Your goal -
Would you give all of the records again, exactly as they read?

***** Task data *****

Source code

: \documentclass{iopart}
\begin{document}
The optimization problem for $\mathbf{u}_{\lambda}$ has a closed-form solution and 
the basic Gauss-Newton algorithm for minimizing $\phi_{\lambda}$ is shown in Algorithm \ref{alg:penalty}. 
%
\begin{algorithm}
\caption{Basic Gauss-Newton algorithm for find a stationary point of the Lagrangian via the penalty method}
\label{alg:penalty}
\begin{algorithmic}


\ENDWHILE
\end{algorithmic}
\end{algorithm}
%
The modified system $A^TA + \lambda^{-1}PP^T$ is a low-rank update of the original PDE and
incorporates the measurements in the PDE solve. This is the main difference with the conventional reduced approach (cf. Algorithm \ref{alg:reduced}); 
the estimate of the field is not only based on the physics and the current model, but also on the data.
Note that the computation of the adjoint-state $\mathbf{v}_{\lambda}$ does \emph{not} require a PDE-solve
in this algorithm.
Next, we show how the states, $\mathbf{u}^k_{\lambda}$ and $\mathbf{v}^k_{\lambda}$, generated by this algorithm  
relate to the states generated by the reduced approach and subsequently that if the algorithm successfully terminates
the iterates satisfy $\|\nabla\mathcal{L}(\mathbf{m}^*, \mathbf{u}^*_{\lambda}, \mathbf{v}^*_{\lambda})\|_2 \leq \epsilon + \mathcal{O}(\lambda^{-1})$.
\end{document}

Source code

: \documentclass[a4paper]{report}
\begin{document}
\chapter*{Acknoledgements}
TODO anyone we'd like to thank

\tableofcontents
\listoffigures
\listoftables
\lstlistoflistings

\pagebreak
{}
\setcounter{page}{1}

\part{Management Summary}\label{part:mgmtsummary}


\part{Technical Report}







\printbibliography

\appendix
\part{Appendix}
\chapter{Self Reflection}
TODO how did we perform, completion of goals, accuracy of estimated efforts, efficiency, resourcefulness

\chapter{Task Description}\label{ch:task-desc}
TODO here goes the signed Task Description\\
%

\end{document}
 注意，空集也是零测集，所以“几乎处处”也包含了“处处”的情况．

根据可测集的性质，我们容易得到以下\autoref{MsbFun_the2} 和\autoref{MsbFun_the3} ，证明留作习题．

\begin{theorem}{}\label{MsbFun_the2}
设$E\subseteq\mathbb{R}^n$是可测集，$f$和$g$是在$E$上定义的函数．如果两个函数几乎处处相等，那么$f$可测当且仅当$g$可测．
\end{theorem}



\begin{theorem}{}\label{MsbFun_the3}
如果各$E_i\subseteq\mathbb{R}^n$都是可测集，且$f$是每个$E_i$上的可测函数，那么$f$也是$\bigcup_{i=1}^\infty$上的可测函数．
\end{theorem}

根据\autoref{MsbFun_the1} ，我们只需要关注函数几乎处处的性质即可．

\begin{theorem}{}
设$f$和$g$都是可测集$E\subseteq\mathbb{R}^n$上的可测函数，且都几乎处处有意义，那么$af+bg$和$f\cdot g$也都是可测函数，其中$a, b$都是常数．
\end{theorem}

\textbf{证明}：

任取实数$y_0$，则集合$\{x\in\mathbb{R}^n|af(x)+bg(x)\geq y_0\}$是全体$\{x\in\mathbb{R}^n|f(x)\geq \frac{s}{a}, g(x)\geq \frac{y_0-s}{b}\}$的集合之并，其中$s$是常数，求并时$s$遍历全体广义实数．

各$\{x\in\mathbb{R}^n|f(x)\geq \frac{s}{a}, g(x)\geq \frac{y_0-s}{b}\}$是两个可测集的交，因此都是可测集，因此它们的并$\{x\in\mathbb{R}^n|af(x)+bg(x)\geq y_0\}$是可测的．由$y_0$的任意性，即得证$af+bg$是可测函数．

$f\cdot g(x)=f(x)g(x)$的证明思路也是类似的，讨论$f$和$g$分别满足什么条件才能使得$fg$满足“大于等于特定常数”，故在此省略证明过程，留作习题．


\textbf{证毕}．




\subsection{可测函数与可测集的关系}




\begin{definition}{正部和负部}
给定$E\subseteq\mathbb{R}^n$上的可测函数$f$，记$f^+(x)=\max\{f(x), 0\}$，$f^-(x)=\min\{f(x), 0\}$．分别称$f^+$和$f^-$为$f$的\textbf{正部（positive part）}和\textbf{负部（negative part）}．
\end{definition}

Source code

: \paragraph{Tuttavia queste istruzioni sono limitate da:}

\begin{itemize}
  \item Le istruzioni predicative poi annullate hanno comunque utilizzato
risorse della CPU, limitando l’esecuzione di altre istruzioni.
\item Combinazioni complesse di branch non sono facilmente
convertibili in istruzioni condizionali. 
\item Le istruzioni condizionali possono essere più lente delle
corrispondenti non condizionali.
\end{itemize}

*****

Completed task -
Source code

: \documentclass{iopart}
\begin{document}
The optimization problem for $\mathbf{u}_{\lambda}$ has a closed-form solution and 
the basic Gauss-Newton algorithm for minimizing $\phi_{\lambda}$ is shown in Algorithm \ref{alg:penalty}. 
%
\begin{algorithm}
\caption{Basic Gauss-Newton algorithm for find a stationary point of the Lagrangian via the penalty method}
\label{alg:penalty}
\begin{algorithmic}


\ENDWHILE
\end{algorithmic}
\end{algorithm}
%
The modified system $A^TA + \lambda^{-1}PP^T$ is a low-rank update of the original PDE and
incorporates the measurements in the PDE solve. This is the main difference with the conventional reduced approach (cf. Algorithm \ref{alg:reduced}); 
the estimate of the field is not only based on the physics and the current model, but also on the data.
Note that the computation of the adjoint-state $\mathbf{v}_{\lambda}$ does \emph{not} require a PDE-solve
in this algorithm.
Next, we show how the states, $\mathbf{u}^k_{\lambda}$ and $\mathbf{v}^k_{\lambda}$, generated by this algorithm  
relate to the states generated by the reduced approach and subsequently that if the algorithm successfully terminates
the iterates satisfy $\|\nabla\mathcal{L}(\mathbf{m}^*, \mathbf{u}^*_{\lambda}, \mathbf{v}^*_{\lambda})\|_2 \leq \epsilon + \mathcal{O}(\lambda^{-1})$.
\end{document}

Source code

: \documentclass[a4paper]{report}
\begin{document}
\chapter*{Acknoledgements}
TODO anyone we'd like to thank

\tableofcontents
\listoffigures
\listoftables
\lstlistoflistings

\pagebreak
{}
\setcounter{page}{1}

\part{Management Summary}\label{part:mgmtsummary}


\part{Technical Report}







\printbibliography

\appendix
\part{Appendix}
\chapter{Self Reflection}
TODO how did we perform, completion of goals, accuracy of estimated efforts, efficiency, resourcefulness

\chapter{Task Description}\label{ch:task-desc}
TODO here goes the signed Task Description\\
%

\end{document}
 注意，空集也是零测集，所以“几乎处处”也包含了“处处”的情况．

根据可测集的性质，我们容易得到以下\autoref{MsbFun_the2} 和\autoref{MsbFun_the3} ，证明留作习题．

\begin{theorem}{}\label{MsbFun_the2}
设$E\subseteq\mathbb{R}^n$是可测集，$f$和$g$是在$E$上定义的函数．如果两个函数几乎处处相等，那么$f$可测当且仅当$g$可测．
\end{theorem}



\begin{theorem}{}\label{MsbFun_the3}
如果各$E_i\subseteq\mathbb{R}^n$都是可测集，且$f$是每个$E_i$上的可测函数，那么$f$也是$\bigcup_{i=1}^\infty$上的可测函数．
\end{theorem}

根据\autoref{MsbFun_the1} ，我们只需要关注函数几乎处处的性质即可．

\begin{theorem}{}
设$f$和$g$都是可测集$E\subseteq\mathbb{R}^n$上的可测函数，且都几乎处处有意义，那么$af+bg$和$f\cdot g$也都是可测函数，其中$a, b$都是常数．
\end{theorem}

\textbf{证明}：

任取实数$y_0$，则集合$\{x\in\mathbb{R}^n|af(x)+bg(x)\geq y_0\}$是全体$\{x\in\mathbb{R}^n|f(x)\geq \frac{s}{a}, g(x)\geq \frac{y_0-s}{b}\}$的集合之并，其中$s$是常数，求并时$s$遍历全体广义实数．

各$\{x\in\mathbb{R}^n|f(x)\geq \frac{s}{a}, g(x)\geq \frac{y_0-s}{b}\}$是两个可测集的交，因此都是可测集，因此它们的并$\{x\in\mathbb{R}^n|af(x)+bg(x)\geq y_0\}$是可测的．由$y_0$的任意性，即得证$af+bg$是可测函数．

$f\cdot g(x)=f(x)g(x)$的证明思路也是类似的，讨论$f$和$g$分别满足什么条件才能使得$fg$满足“大于等于特定常数”，故在此省略证明过程，留作习题．


\textbf{证毕}．




\subsection{可测函数与可测集的关系}




\begin{definition}{正部和负部}
给定$E\subseteq\mathbb{R}^n$上的可测函数$f$，记$f^+(x)=\max\{f(x), 0\}$，$f^-(x)=\min\{f(x), 0\}$．分别称$f^+$和$f^-$为$f$的\textbf{正部（positive part）}和\textbf{负部（negative part）}．
\end{definition}

Source code

: \paragraph{Tuttavia queste istruzioni sono limitate da:}

\begin{itemize}
  \item Le istruzioni predicative poi annullate hanno comunque utilizzato
risorse della CPU, limitando l’esecuzione di altre istruzioni.
\item Combinazioni complesse di branch non sono facilmente
convertibili in istruzioni condizionali. 
\item Le istruzioni condizionali possono essere più lente delle
corrispondenti non condizionali.
\end{itemize}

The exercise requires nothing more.